MQA is claimed to be able to compensate for the time-domain errors of both the original A/D converter used to make a recording and the D/A converter used to play it back. This results in the complete recording/playback chain having an impulse response equivalent to a few feet of air, and temporal resolution of the same form and order as that of the temporal sensitivity of the ear-brain.
I examined the first of these claims in an article in the June issue. MQA encoding did indeed reduce the size of a hi-rez file: While the 24/88.2 WAV master file for my recording of the Portland State Chamber Choir's performance of "Amazing Grace" is 169.5MB, the MQA-encoded FLAC version is just 51.5MB—30% of the original size, smaller even than the 16/44.1 version on the CD release, which was 55.7MB (footnote 2).
My analyses comparing the spectrum of the original WAV file with that of the decoded MQA version did indeed prove that MQA's "music origami" worked, the spectra of the original WAV file and the decoded MQA version overlaying one another exactly up to the 44.1kHz Nyquist frequency of the original recording. The ultrasonic 2Fs data that were embedded in the baseband to achieve a dramatic reduction in file size/streaming bandwidth lay well below the recording's analog noise floor (footnote 3) (see "Amazing Grace' Spectral Analysis").
Some critics have complained that the limited word length used to encode data above the baseband Nyquist frequency of 22.05kHz or 24kHz is equivalent to lossy compression of those data. But as I explained in my 2014 website article, if you look at the spectra of music recordings, they all follow a self-similar characteristic with respect to increasing frequency, the content decreasing in amplitude up to 60kHz or so, when it blends into the analog noise floor. So if you remove the baseband data, the remaining ultrasonic content can be encoded with fewer bits. Only if you then decode the limited-word-length data at the full-scale baseband level could you consider the encoding lossy. But if the peak amplitude of the limited-word-length ultrasonic data is reduced to that in the original recording, you do preserve those data's full resolution above the original analog noise floor.
Case proved for the music origami aspect of MQA, I feel. However, the only way of testing the second claim—of MQA's correction of time-domain errors—is through listening.
Comparisons
I had sent MQA's Bob Stuart the 24/88.2 masters of some of my recordings, for him to produce MQA versions. When he DropBoxed the MQA versions to me, Stuart also loaned me some MQA-encoded hi-rez files that had been used in MQA's demonstrations at the 2016 Consumer Electronics Show, as well as a number of MQA-encoded FLAC files accompanied by the original PCM versions. I began by listening to the MQA files without any comparisons, with the Meridian Prime, its firmware updated to decode MQA files, driving headphones or with its line outputs feeding the Pass Labs monoblocks. In his review of the Meridian Explorer2, Jim Austin wrote about what he heard when listening to MQA files: "that sense of intimacy and closeness—of almost exaggerated texture and timbre (exaggerated because recordings rarely capture it, and we rarely sit close enough to hear it in concert)—is apparently just what one would expect MQA's technical advantages to convey. . . . MQA has me excited about the future of recorded music."
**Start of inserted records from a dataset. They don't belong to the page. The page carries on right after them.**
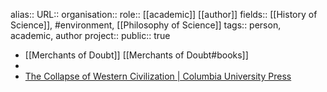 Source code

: alias::
URL:: 
organisation::
role:: [[academic]] [[author]] 
fields:: [[History of Science]], #environment, [[Philosophy of Science]] 
tags:: person, academic, author
project::
public:: true
- [[Merchants of Doubt]] [[Merchants of Doubt#books]]
-
- [The Collapse of Western Civilization | Columbia University Press](http://cup.columbia.edu/book/the-collapse-of-western-civilization/9780231169547) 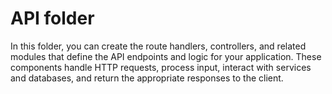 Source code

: # API folder
In this folder, you can create the route handlers, controllers, and related modules that define the API endpoints and logic for your application. These components handle HTTP requests, process input, interact with services and databases, and return the appropriate responses to the client.
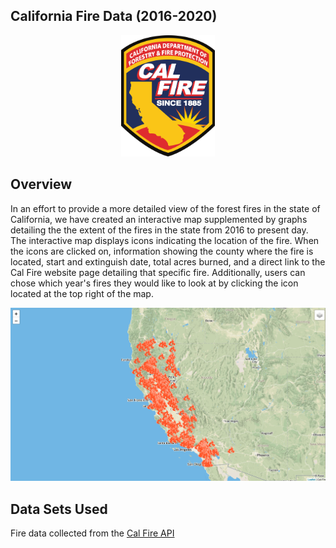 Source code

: ## California Fire Data (2016-2020)

<p align="center">
 <img src="images/calfirelogo.png" width="150">
</p>
  
## Overview
In an effort to provide a more detailed view of the forest fires in the state of California, we have created an interactive map supplemented by graphs detailing the the extent of the fires in the state from 2016 to present day. The interactive map displays icons indicating the location of the fire. When the icons are clicked on, information showing the county where the fire is located, start and extinguish date, total acres burned, and a direct link to the Cal Fire website page detailing that specific fire. Additionally, users can chose which year's fires they would like to look at by clicking the icon located at the top right of the map. 

<p align="center">
 <img src="images/map.png">
</p> 
                                  
## Data Sets Used

Fire data collected from the [Cal Fire API](https://www.fire.ca.gov/umbraco/api/IncidentApi/GeoJsonList?inactive=false)

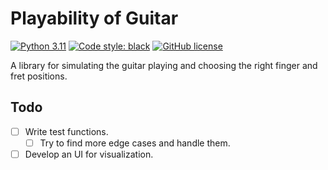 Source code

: # Playability of Guitar
[![Python 3.11](https://img.shields.io/badge/python-3.11+-blue.svg)](https://www.python.org/downloads/release/)
[![Code style: black](https://img.shields.io/badge/code%20style-black-000000.svg)](https://github.com/psf/black)
[![GitHub license](https://img.shields.io/github/license/Fansesi/guitar_playability)](https://github.com/Fansesi/guitar_playability/blob/main/LICENSE)

A library for simulating the guitar playing and choosing the right finger and fret positions.

## Todo
- [ ] Write test functions.
  - [ ] Try to find more edge cases and handle them.
- [ ] Develop an UI for visualization.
The MQA files were varied in content—as well as Steely Dan's "Babylon Sisters," they covered a wide range of musics, ranging from Muddy Water's "My Home Is in the Delta" through Ella Fitzgerald and Louis Armstrong singing "They Can't Take That Away from Me," Van Morrison's original "Moondance," Dire Straits' "Sultans of Swing," some early 2L recordings of Carl Nielsen's piano music, Keith Jarrett's The Köln Concert and the Doors' "Riders on the Storm," to Britten's Hymn to the Virgin performed by Schola Cantorum, the second movement from the Guarneri String Quartet's performance of the Ravel Quartet, and Eiji Oue and the Minnesota Orchestra's Rite of Spring from Reference Recordings. Most had originally been recorded or transferred from the analog master at 96kHz, but the Ravel and Rite were originally sampled at 176.4kHz, the Britten at 352.8kHz, the Nielsen pieces at 44.1kHz.
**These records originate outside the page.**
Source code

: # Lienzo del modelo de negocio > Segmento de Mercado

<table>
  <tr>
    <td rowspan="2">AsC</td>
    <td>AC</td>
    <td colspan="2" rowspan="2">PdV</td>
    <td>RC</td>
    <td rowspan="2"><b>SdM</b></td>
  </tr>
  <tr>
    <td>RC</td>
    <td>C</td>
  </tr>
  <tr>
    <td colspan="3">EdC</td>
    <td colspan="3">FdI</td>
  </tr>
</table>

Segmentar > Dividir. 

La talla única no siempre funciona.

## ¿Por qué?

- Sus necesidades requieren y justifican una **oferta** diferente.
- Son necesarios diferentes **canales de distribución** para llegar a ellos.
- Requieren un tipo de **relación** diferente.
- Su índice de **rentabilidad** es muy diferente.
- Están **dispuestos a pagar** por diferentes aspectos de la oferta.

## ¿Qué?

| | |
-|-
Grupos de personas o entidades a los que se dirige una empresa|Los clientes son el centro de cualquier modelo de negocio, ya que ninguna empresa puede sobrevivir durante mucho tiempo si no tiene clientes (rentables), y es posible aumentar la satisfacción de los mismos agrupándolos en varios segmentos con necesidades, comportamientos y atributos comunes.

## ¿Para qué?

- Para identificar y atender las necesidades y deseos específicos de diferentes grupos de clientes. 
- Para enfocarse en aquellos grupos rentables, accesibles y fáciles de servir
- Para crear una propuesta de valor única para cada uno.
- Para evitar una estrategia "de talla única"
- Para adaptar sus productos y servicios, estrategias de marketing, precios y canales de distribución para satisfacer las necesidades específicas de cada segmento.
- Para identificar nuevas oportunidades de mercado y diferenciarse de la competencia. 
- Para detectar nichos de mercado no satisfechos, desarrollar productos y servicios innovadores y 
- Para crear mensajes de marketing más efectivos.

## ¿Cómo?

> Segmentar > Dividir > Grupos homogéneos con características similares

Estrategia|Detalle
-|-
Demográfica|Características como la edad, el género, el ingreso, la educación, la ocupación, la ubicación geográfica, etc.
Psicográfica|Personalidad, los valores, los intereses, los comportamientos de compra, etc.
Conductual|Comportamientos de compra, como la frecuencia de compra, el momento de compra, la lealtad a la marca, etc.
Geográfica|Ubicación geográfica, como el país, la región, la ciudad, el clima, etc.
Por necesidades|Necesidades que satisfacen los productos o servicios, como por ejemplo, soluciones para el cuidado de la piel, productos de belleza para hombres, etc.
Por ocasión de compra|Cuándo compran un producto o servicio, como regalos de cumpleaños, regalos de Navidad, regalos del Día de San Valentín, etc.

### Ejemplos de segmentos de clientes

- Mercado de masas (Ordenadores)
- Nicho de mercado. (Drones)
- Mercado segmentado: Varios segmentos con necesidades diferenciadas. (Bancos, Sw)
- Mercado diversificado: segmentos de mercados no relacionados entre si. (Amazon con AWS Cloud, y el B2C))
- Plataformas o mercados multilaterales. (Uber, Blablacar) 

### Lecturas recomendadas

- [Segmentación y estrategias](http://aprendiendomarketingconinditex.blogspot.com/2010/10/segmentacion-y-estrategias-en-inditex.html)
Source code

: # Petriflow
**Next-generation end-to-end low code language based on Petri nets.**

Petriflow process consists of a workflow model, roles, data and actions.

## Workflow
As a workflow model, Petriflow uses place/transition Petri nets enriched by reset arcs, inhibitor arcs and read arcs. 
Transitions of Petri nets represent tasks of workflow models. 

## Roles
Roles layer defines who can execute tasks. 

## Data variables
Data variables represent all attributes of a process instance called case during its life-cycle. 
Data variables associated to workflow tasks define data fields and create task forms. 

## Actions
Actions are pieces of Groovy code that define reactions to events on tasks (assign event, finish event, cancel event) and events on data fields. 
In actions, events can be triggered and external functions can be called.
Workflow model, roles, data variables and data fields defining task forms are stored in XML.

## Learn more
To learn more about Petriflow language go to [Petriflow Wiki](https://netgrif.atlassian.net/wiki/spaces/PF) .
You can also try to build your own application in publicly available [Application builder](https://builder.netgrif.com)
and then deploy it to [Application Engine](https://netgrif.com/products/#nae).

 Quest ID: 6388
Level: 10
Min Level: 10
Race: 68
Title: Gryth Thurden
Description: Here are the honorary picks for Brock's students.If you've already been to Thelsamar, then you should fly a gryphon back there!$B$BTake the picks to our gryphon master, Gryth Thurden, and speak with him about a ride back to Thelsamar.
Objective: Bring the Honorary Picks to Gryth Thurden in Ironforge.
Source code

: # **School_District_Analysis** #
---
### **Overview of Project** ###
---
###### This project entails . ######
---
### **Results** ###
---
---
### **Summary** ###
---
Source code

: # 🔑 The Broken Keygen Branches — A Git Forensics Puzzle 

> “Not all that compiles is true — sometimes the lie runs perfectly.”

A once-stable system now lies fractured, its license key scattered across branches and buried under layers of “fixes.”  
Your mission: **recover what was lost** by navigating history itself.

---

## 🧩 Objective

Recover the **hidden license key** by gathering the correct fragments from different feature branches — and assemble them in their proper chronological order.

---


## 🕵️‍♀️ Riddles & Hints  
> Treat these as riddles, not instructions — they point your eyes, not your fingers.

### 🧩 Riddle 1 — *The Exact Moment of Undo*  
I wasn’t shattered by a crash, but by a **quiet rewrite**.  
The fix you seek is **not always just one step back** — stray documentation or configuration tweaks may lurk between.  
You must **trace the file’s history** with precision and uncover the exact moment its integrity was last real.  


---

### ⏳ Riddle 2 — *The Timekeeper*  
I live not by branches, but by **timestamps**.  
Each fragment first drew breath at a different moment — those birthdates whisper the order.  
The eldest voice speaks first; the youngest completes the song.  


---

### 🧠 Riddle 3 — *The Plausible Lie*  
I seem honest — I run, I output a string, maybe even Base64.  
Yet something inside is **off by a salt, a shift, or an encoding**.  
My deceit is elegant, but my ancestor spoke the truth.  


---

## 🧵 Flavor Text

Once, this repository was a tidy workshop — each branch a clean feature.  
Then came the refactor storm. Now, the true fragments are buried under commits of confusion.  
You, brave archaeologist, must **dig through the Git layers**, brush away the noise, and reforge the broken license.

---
Whatever the provenance, a consistent factor in my auditioning of the decoded MQA files was a sense of ease to the sound. High frequencies were in no way dulled, but the treble was consistently sweet. And there was a good sense of image depth even with the mono Ella and Louis recording.
My conclusion from these uncontrolled listening sessions was that MQA certainly doesn't damage the sound. Quite the opposite—the Prime sounded consistently sweeter than it had in the comparisons with the Ayre and Simaudio headphone amplifiers with regular PCM files. But comparisons of MQA files and the PCM originals would tell the complete story:
Ella and Louis: Fitzgerald's voice in the original had a slightly phlegmy edge; this edge was still there in the MQA version, but now I more readily marveled at what a great instrument she had.
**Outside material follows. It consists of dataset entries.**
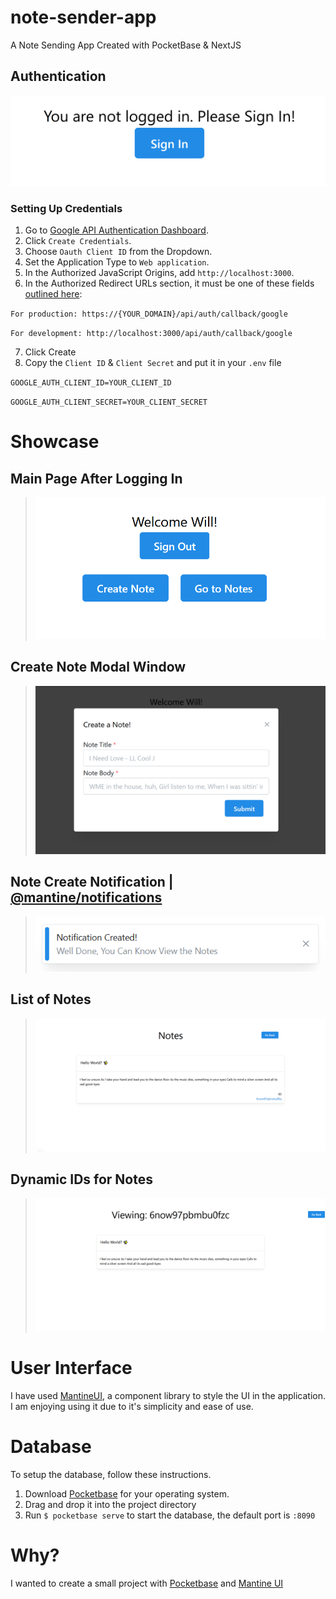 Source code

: # note-sender-app
A Note Sending App Created with PocketBase &amp; NextJS

## Authentication
![Next Auth Authentication Example](Assets/next_auth_example.png)
### Setting Up Credentials
1) Go to [Google API Authentication Dashboard](https://console.developers.google.com/apis/credentials).
2) Click `Create Credentials`.
3) Choose `Oauth Client ID` from the Dropdown.
4) Set the Application Type to  `Web application`.
5) In the Authorized JavaScript Origins, add `http://localhost:3000`. 
6) In the Authorized Redirect URLs section, it must be one of these fields [outlined here](https://next-auth.js.org/providers/google):


  `For production: https://{YOUR_DOMAIN}/api/auth/callback/google`
  
  `For development: http://localhost:3000/api/auth/callback/google`

7) Click Create
8) Copy the `Client ID` & `Client Secret` and put it in your `.env` file

`GOOGLE_AUTH_CLIENT_ID=YOUR_CLIENT_ID`

`GOOGLE_AUTH_CLIENT_SECRET=YOUR_CLIENT_SECRET`

# Showcase
## Main Page After Logging In
> ![Main Page After logging In](/Assets/main_page_after_logged_in.png)
## Create Note Modal Window
> ![Create Note Modal Window](/Assets/create_note_modal_window.png)

##  Note Create Notification | [@mantine/notifications](https://mantine.dev/core/notification/)  
> ![Note Create Notification](/Assets/note_create_notification.png)


## List of Notes
> ![Collection of Notes Window](/Assets/collection_of_notes.png)

## Dynamic IDs for Notes
> ![Dynamic IDs For Each Note](/Assets/individual_note_page_dynamic_ids.png)

# User Interface
I have used [MantineUI](https://mantine.dev), a component library to style the UI in the application. I am enjoying using it due to it's simplicity and ease of use.
# Database
To setup the database, follow these instructions.

1) Download [Pocketbase](https://pocketbase.io/docs) for your operating system.
2) Drag and drop it into the project directory
3) Run `$ pocketbase serve` to start the database, the default port is `:8090`

# Why?
I wanted to create a small project with [Pocketbase](https://pocketbase.io/) and [Mantine UI](https://mantine.dev)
Babylon Sisters: Comparing the MQA and PCM versions of this recording, I had difficulty coming to a conclusion. While the top octaves sounded sweeter with MQA, the bass was a little less well defined than with the 24/96 original. Though the metallic sound at the left of the stage in the intro was more generically clangy with the original, overall the track sounded a little less exciting with the MQA-encoded file. Interestingly, the MQA version of "Babylon Sisters" sounded pretty much identical to the DSD version, transcoded to 24/176.4 PCM, on the Prime.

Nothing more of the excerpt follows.